I keep dying and yet I stay where I am. Why is that? Why do we continue to suffer when the body tells us no? My friends are all leaving this city in August. The highest grass pollen count is here. Yet I stay. And I think about staying through the fall. I am scared of failing. Scared of not having enough money. Failed of doing a job and not being good at it or not being as good I want to be. I want to be good.
Sometimes when I have a bad trip it is because I believe I am evil or bad or whatever else. This time, when those thoughts started coming up, I decided to ask myself why I think I’m evil. The answer is that I was raised with so much shame. Shame of not loving god, shame of sex, shame of who I had not yet loved but longed to.
My caretakers used to say, Shame on you. I can’t imagine telling Juni that, now that I’m in the role of a caretaker. Nothing she could ever do would make me say that. Nothing I did as a kid would sustain the pit in the stomach of shame on you.

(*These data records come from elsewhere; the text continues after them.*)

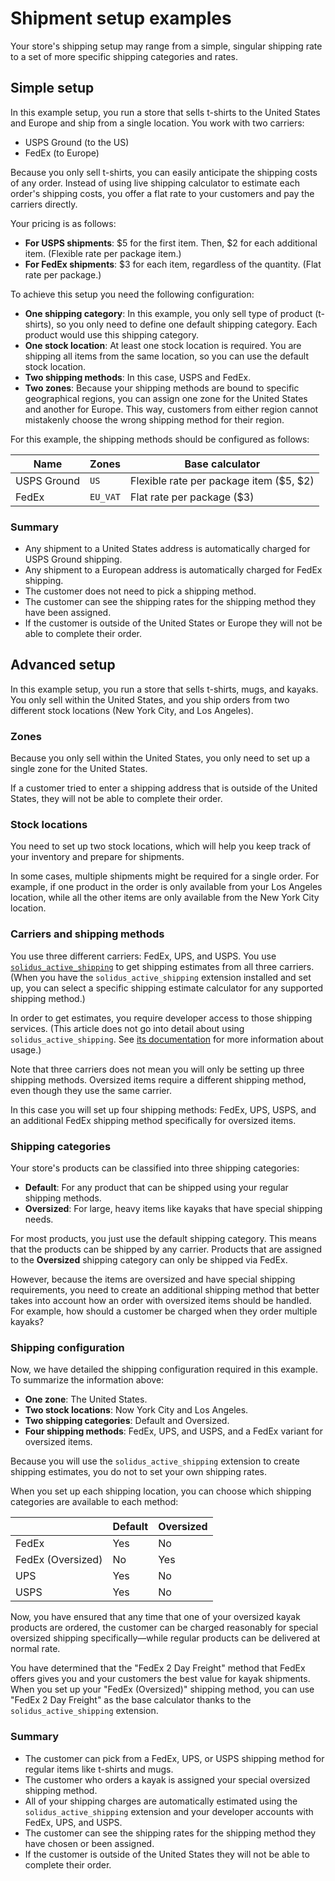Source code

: # Shipment setup examples
 
Your store's shipping setup may range from a simple, singular shipping rate to
a set of more specific shipping categories and rates. 

## Simple setup

In this example setup, you run a store that sells t-shirts to the United States 
and Europe and ship from a single location. You work with two carriers:

- USPS Ground (to the US)
- FedEx (to Europe)

Because you only sell t-shirts, you can easily anticipate the shipping costs of
any order. Instead of using live shipping calculator to estimate each order's 
shipping costs, you offer a flat rate to your customers and pay the carriers
directly.

Your pricing is as follows:

- **For USPS shipments**: $5 for the first item. Then, $2 for each additional
  item. (Flexible rate per package item.)
- **For FedEx shipments**: $3 for each item, regardless of the quantity. (Flat
  rate per package.)

To achieve this setup you need the following configuration:

- **One shipping category**: In this example, you only sell type of product 
  (t-shirts), so you only need to define one default shipping category. Each
  product would use this shipping category.
- **One stock location**: At least one stock location is required. You are
  shipping all items from the same location, so you can use the default stock
  location.
- **Two shipping methods**: In this case, USPS and FedEx.  
- **Two zones**: Because your shipping methods are bound to specific
  geographical regions, you can assign one zone for the United States and
  another for Europe. This way, customers from either region cannot
  mistakenly choose the wrong shipping method for their region.

For this example, the shipping methods should be configured as follows:

| Name         | Zones     | Base calculator                         |
|--------------|-----------|-----------------------------------------|
| USPS Ground  | `US`      | Flexible rate per package item ($5, $2) |
| FedEx        | `EU_VAT`  | Flat rate per package ($3)              |

### Summary

- Any shipment to a United States address is automatically charged for USPS
  Ground shipping.
- Any shipment to a European address is automatically charged for FedEx
  shipping.
- The customer does not need to pick a shipping method.
- The customer can see the shipping rates for the shipping method they have been
  assigned.
- If the customer is outside of the United States or Europe they will not be
  able to complete their order.

## Advanced setup

In this example setup, you run a store that sells t-shirts, mugs, and kayaks.
You only sell within the United States, and you ship orders from two different
stock locations (New York City, and Los Angeles).

### Zones

Because you only sell within the United States, you only need to set up a single
zone for the United States. 

If a customer tried to enter a shipping address that is outside of the United
States, they will not be able to complete their order.

### Stock locations

You need to set up two stock locations, which will help you keep track of your
inventory and prepare for shipments.

In some cases, multiple shipments might be required for a single order. For
example, if one product in the order is only available from your Los Angeles
location, while all the other items are only available from the New York City
location.

### Carriers and shipping methods

You use three different carriers: FedEx, UPS, and USPS. You use 
[`solidus_active_shipping`][solidus-active-shipping-repo] to get shipping
estimates from all three carriers. (When you have the
`solidus_active_shipping` extension installed and set up, you can select a
specific shipping estimate calculator for any supported shipping method.)

In order to get estimates, you require developer access to those shipping
services. (This article does not go into detail about using 
`solidus_active_shipping`. See [its
documentation][solidus-active-shipping-readme] for more information about
usage.)

[solidus-active-shipping-repo]: https://github.com/solidusio-contrib/solidus_active_shipping
[solidus-active-shipping-readme]: https://github.com/solidusio-contrib/solidus_active_shipping/blob/master/README.md  

Note that three carriers does not mean you will only be setting up three
shipping methods. Oversized items require a different shipping method, even
though they use the same carrier.

In this case you will set up four shipping methods: FedEx, UPS, USPS, and an
additional FedEx shipping method specifically for oversized items. 

### Shipping categories

Your store's products can be classified into three shipping categories:

- **Default**: For any product that can be shipped using your regular shipping
  methods.
- **Oversized**: For large, heavy items like kayaks that have special shipping
  needs.

For most products, you just use the default shipping category. This means that
the products can be shipped by any carrier. Products that are assigned to the
**Oversized** shipping category can only be shipped via FedEx.

However, because the items are oversized and have special shipping requirements,
you need to create an additional shipping method that better takes into account
how an order with oversized items should be handled. For example, how should a
customer be charged when they order multiple kayaks?

### Shipping configuration

Now, we have detailed the shipping configuration required in this example. To
summarize the information above:

- **One zone**: The United States.
- **Two stock locations**: Now York City and Los Angeles.
- **Two shipping categories**: Default and Oversized.
- **Four shipping methods**: FedEx, UPS, and USPS, and a FedEx variant for
  oversized items.

Because you will use the `solidus_active_shipping` extension to create shipping
estimates, you do not to set your own shipping rates.

When you set up each shipping location, you can choose which shipping categories
are available to each method: 

|                       | Default | Oversized |
|-----------------------|---------|-----------|
| FedEx                 | Yes     | No        | 
| FedEx (Oversized)     | No      | Yes       |
| UPS                   | Yes     | No        |
| USPS                  | Yes     | No        |

Now, you have ensured that any time that one of your oversized kayak products
are ordered, the customer can be charged reasonably for special oversized
shipping specifically—while regular products can be delivered at normal rate.

You have determined that the "FedEx 2 Day Freight" method that FedEx offers
gives you and your customers the best value for kayak shipments. When you set up
your "FedEx (Oversized)" shipping method, you can use "FedEx 2 Day Freight" as
the base calculator thanks to the `solidus_active_shipping` extension.

### Summary

- The customer can pick from a FedEx, UPS, or USPS shipping method for regular
  items like t-shirts and mugs.
- The customer who orders a kayak is assigned your special oversized shipping
  method.
- All of your shipping charges are automatically estimated using the
  `solidus_active_shipping` extension and your developer accounts with FedEx,
  UPS, and USPS.
- The customer can see the shipping rates for the shipping method they have
  chosen or been assigned.
- If the customer is outside of the United States they will not be able to
  complete their order.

All this to say that I keep dying and the seasons linger. There’s a crow next to me, across the meadowsweet, and he’s calling. A kind man with an Italian accent noticed us and said, The crows come with messages. I asked him what the message was and the man said, Goodness. There is goodness in your life.

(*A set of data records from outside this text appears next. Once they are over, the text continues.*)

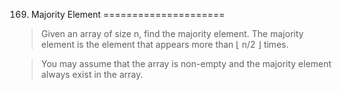 169. Majority Element
=====================

> Given an array of size n, find the majority element. The majority element is the element that appears more than ⌊ n/2 ⌋ times.

> You may assume that the array is non-empty and the majority element always exist in the array.
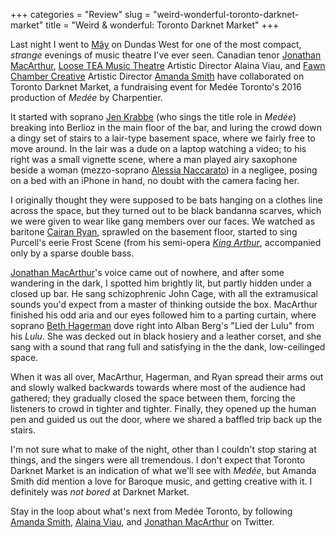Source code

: +++
categories = "Review"
slug = "weird-wonderful-toronto-darknet-market"
title = "Weird &amp; wonderful: Toronto Darknet Market"
+++

Last night I went to [Mây](http://www.maytoronto.com/) on Dundas West for one of the most compact, *strange* evenings of music theatre I've ever seen. Canadian tenor [Jonathan MacArthur](/scene/people/jonathan-macarthur/), [Loose TEA Music Theatre](/scene/companies/loose-tea-music-theatre/) Artistic Director Alaina Viau, and [Fawn Chamber Creative](/scene/companies/fawn-chamber-collective/) Artistic Director [Amanda Smith](/scene/people/amanda-smith/) have collaborated on Toronto Darknet Market, a fundraising event for Medée Toronto's 2016 production of *Medée* by Charpentier.

It started with soprano [Jen Krabbe](/scene/people/jen-krabbe/) (who sings the title role in *Medée*) breaking into Berlioz in the main floor of the bar, and luring the crowd down a dingy set of stairs to a lair-type basement space, where we fairly free to move around. In the lair was a dude on a laptop watching a video; to his right was a small vignette scene, where a man played airy saxophone beside a woman (mezzo-soprano [Alessia Naccarato](https://twitter.com/alinaccs)) in a negligee, posing on a bed with an iPhone in hand, no doubt with the camera facing her. 

I originally thought they were supposed to be bats hanging on a clothes line across the space, but they turned out to be black bandanna scarves, which we were given to wear like gang members over our faces. We watched as baritone [Cairan Ryan](/scene/people/cairan-ryan/), sprawled on the basement floor, started to sing Purcell's eerie Frost Scene (from his semi-opera [*King Arthur*](https://en.wikipedia.org/wiki/King_Arthur_(opera)), accompanied only by a sparse double bass.

[Jonathan MacArthur](/scene/people/jonathan-macarthur/)'s voice came out of nowhere, and after some wandering in the dark, I spotted him brightly lit, but partly hidden under a closed up bar. He sang schizophrenic John Cage, with all the extramusical sounds you'd expect from a master of thinking outside the box. MacArthur finished his odd aria and our eyes followed him to a parting curtain, where soprano [Beth Hagerman](/scene/people/beth-hagerman/) dove right into Alban Berg's "Lied der Lulu" from his *Lulu*. She was decked out in black hosiery and a leather corset, and she sang with a sound that rang full and satisfying in the the dank, low-ceilinged space.

When it was all over, MacArthur, Hagerman, and Ryan spread their arms out and slowly walked backwards towards where most of the audience had gathered; they gradually closed the space between them, forcing the listeners to crowd in tighter and tighter. Finally, they opened up the human pen and guided us out the door, where we shared a baffled trip back up the stairs.

I'm not sure what to make of the night, other than I couldn't stop staring at things, and the singers were all tremendous. I don't expect that Toronto Darknet Market is an indication of what we'll see with *Medée*, but Amanda Smith did mention a love for Baroque music, and getting creative with it. I definitely was *not bored* at Darknet Market.

Stay in the loop about what's next from Medée Toronto, by following [Amanda Smith](https://twitter.com/AmandaOnStage), [Alaina Viau](https://twitter.com/AlainaViau), and [Jonathan MacArthur](https://twitter.com/jrusmac) on Twitter.
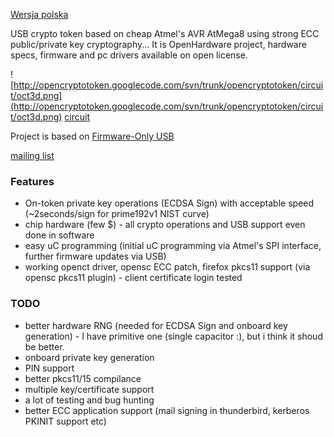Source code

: [Wersja polska](OpenCryptoToken.md)

USB crypto token based on cheap Atmel's AVR AtMega8 using strong ECC public/private key cryptography... It is OpenHardware project, hardware specs, firmware and pc drivers available on open license.

![http://opencryptotoken.googlecode.com/svn/trunk/opencryptotoken/circuit/oct3d.png](http://opencryptotoken.googlecode.com/svn/trunk/opencryptotoken/circuit/oct3d.png)
[circuit](http://opencryptotoken.googlecode.com/svn/trunk/opencryptotoken/circuit/circuit.png)

Project is based on [Firmware-Only USB](http://www.obdev.at/products/avrusb/index.html)

[mailing list](http://groups.google.com/group/opencryptotoken)

### Features ###
  * On-token private key operations (ECDSA Sign) with acceptable speed (~2seconds/sign for prime192v1 NIST curve)
  * chip hardware (few $) - all crypto operations and USB support even done in software
  * easy uC programming (initial uC programming via Atmel's SPI interface, further firmware updates via USB)
  * working openct driver, opensc ECC patch, firefox pkcs11 support (via opensc pkcs11 plugin) - client certificate login tested

### TODO ###

  * better hardware RNG (needed for ECDSA Sign and onboard key generation) - I have primitive one (single capacitor :), but i think it shoud be better.
  * onboard private key generation
  * PIN support
  * better pkcs11/15 compilance
  * multiple key/certificate support
  * a lot of testing and bug hunting
  * better ECC application support (mail signing in thunderbird, kerberos PKINIT support etc)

The thing is that after looking in the mirror and seeing myself as bad and shameful, I decided to try to see myself as good. There were heaps of things to see. Which is in itself difficult for me because oh yes there is shame for being too good. I try so hard to sit in the middle of everything, to never be too much. Whatever that means.
I have to listen to myself no matter how much resistance is met. I have to see myself as good. I am not shameful. The crow is beautiful. The messages are there for you too, if you’d like to listen.
Goodness! Like friends guarding wind from the flame on your very own $28 luxury cake that you bought from a bakery because you have no oven.